PROBLEM DESCRIPTION ▸ Identify each line below containing the string "every" and copy it.

# # # # #

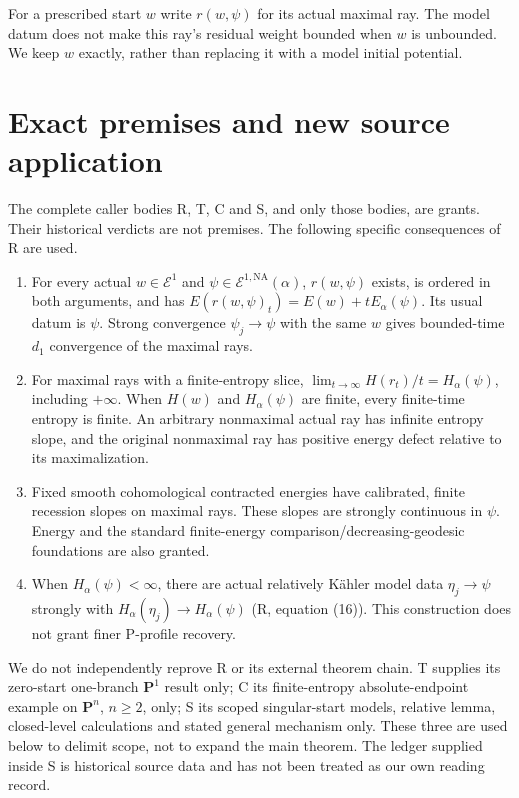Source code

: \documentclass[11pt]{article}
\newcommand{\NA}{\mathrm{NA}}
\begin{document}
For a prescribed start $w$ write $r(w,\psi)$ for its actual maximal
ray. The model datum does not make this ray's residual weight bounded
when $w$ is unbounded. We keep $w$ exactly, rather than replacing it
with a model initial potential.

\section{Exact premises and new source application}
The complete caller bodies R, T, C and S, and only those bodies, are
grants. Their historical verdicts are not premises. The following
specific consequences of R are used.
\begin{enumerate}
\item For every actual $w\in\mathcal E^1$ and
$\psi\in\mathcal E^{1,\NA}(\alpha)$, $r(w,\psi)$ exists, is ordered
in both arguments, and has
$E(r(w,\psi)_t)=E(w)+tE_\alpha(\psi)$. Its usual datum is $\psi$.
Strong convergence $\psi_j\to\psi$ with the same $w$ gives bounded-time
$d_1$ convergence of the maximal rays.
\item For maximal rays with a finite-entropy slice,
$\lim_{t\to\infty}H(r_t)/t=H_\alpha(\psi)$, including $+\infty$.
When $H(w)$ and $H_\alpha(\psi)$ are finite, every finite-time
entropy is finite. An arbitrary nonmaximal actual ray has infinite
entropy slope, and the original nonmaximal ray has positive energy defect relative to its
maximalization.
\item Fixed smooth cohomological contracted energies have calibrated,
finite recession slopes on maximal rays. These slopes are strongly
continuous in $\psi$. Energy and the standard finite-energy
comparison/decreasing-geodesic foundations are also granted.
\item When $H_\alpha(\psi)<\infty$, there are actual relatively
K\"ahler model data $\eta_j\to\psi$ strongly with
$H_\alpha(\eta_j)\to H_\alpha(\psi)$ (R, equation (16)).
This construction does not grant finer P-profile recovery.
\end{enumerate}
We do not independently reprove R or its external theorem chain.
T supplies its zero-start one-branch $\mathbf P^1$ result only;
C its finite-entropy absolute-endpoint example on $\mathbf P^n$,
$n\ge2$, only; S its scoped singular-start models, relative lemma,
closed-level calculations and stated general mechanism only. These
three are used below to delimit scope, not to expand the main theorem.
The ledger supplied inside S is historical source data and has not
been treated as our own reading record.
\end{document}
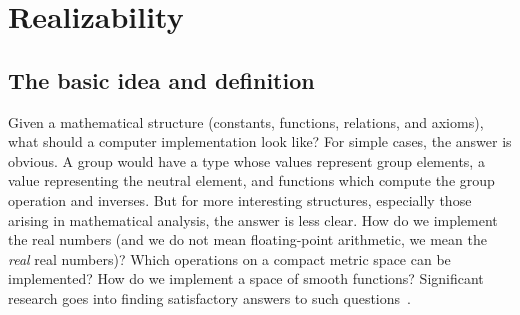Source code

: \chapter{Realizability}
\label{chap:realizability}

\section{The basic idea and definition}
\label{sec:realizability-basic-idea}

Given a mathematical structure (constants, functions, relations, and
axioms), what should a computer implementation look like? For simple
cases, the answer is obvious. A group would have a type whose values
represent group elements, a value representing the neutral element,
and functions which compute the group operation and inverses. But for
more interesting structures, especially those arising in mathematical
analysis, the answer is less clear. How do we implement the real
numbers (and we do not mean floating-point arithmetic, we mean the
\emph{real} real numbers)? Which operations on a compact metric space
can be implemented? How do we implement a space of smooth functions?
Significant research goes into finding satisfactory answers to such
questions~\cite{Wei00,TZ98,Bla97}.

# # # # #

WRITTEN REPLY ▸
\item For every actual $w\in\mathcal E^1$ and
When $H(w)$ and $H_\alpha(\psi)$ are finite, every finite-time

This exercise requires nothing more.